NAME
ZSCII::Codec - an encoder/decoder for Z-Machine text
VERSION
version 0.002
OVERVIEW
ZSCII::Codec is a class for objects that are encoders/decoders of Z-Machine text. Right now, ZSCII::Codec only implements Version 5 (and thus 7 and 8), and even that partially. There is no abbreviation support yet.
How Z-Machine Text Works
The Z-Machine's text strings are composed of ZSCII characters. There are 1024 ZSCII codepoints, although only bottom eight bits worth are ever used. Codepoints 0x20 through 0x7E are identical with the same codepoints in ASCII or Unicode.
ZSCII codepoints are then encoded as strings of five-bit Z-characters. The most common ZSCII characters, the lowercase English alphabet, can be encoded with one Z-character. Uppercase letters, numbers, and common punctuation ZSCII characters require two Z-characters each. Any other ZSCII character can be encoded with four Z-characters.
For storage on disk or in memory, the five-bit Z-characters are packed together, three in a word, and laid out in bytestrings. The last word in a string has its top bit set to mark the ending. When a bytestring would end with out enough Z-characters to pack a full word, it is padded. (ZSCII::Codec pads with Z-character 0x05, a shift character.)
Later versions of the Z-Machine allow the mapping of ZSCII codepoints to Unicode codepoints to be customized. ZSCII::Codec does not yet support this feature.
ZSCII::Codec does allow conversion between all four relevant representations: Unicode text, ZSCII text, Z-character strings, and packed Z-character bytestrings. All four forms are represented by Perl strings.
METHODS
new
my $z = ZSCII::Codec->new;
my $z = ZSCII::Codec->new(\%arg);
my $z = ZSCII::Codec->new($version);
This returns a new codec. If the only argument is a number, it is treated as a version specification. If no arguments are given, a Version 5 codec is made.

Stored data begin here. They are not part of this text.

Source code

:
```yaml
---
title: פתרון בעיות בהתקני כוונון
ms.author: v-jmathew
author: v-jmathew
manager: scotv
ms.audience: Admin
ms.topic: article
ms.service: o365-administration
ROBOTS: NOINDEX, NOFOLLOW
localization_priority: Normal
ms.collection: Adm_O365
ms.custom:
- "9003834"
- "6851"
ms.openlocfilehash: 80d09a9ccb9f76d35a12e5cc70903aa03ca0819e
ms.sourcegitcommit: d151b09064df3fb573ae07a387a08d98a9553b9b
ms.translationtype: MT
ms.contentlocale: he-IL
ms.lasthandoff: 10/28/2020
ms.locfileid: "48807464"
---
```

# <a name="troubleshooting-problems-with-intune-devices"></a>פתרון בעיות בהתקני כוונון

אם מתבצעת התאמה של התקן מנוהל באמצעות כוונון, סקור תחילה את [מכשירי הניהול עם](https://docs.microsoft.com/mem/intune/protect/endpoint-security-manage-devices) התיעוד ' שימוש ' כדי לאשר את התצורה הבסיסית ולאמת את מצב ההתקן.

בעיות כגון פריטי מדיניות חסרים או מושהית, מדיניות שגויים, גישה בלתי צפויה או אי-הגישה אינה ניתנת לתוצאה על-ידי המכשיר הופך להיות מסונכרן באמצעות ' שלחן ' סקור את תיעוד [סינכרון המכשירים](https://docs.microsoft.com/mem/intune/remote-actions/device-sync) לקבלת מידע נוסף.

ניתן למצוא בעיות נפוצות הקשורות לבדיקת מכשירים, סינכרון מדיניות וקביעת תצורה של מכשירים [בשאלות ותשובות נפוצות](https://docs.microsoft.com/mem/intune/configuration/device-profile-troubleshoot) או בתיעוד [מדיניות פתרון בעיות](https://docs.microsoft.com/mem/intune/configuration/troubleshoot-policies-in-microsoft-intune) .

Valid named arguments are:
- version
-
The number of the Z-Machine targeted; at present, only 5, 7, or 8 are permitted values.
- extra_characters
-
This is a reference to an array of between 0 and 97 Unicode characters. These will be the characters to which ZSCII characters 155 through 251. They may not duplicate any characters represented by the default ZSCII set. No Unicode codepoint above U+FFFF is permitted, as it would not be representable in the Z-Machine Unicode substitution table.
If no extra characters are given, the default table is used.
- alphabet
-
This is a string of 78 characters, representing the three 26-character alphabets used to encode ZSCII compactly into Z-characters. The first 26 characters are alphabet 0, for the most common characters. The rest of the characters are alphabets 1 and 2.
No character with a ZSCII value greater than 0xFF may be included in the alphabet. Character 52 (A2's first character) should be NUL.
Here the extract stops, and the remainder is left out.